[Extracted records]
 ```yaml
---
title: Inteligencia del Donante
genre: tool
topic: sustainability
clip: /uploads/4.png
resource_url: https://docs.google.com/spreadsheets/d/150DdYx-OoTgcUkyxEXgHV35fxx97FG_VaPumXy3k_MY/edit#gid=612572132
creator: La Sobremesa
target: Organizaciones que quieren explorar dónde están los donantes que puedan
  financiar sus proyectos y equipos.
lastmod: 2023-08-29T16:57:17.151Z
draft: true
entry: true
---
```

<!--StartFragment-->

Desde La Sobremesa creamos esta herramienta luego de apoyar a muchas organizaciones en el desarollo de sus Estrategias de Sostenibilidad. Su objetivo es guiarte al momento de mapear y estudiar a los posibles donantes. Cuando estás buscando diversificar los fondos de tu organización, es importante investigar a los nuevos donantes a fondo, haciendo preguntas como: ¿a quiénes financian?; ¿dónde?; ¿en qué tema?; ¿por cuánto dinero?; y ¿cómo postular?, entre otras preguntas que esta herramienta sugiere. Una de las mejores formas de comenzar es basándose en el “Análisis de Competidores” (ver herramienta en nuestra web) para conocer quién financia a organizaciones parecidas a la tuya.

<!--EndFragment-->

Brief – Please retype each entry above exactly as it is written.

Response for this exercise –
 ```yaml
---
title: Inteligencia del Donante
genre: tool
topic: sustainability
clip: /uploads/4.png
resource_url: https://docs.google.com/spreadsheets/d/150DdYx-OoTgcUkyxEXgHV35fxx97FG_VaPumXy3k_MY/edit#gid=612572132
creator: La Sobremesa
target: Organizaciones que quieren explorar dónde están los donantes que puedan
  financiar sus proyectos y equipos.
lastmod: 2023-08-29T16:57:17.151Z
draft: true
entry: true
---
```

<!--StartFragment-->

Desde La Sobremesa creamos esta herramienta luego de apoyar a muchas organizaciones en el desarollo de sus Estrategias de Sostenibilidad. Su objetivo es guiarte al momento de mapear y estudiar a los posibles donantes. Cuando estás buscando diversificar los fondos de tu organización, es importante investigar a los nuevos donantes a fondo, haciendo preguntas como: ¿a quiénes financian?; ¿dónde?; ¿en qué tema?; ¿por cuánto dinero?; y ¿cómo postular?, entre otras preguntas que esta herramienta sugiere. Una de las mejores formas de comenzar es basándose en el “Análisis de Competidores” (ver herramienta en nuestra web) para conocer quién financia a organizaciones parecidas a la tuya.

<!--EndFragment-->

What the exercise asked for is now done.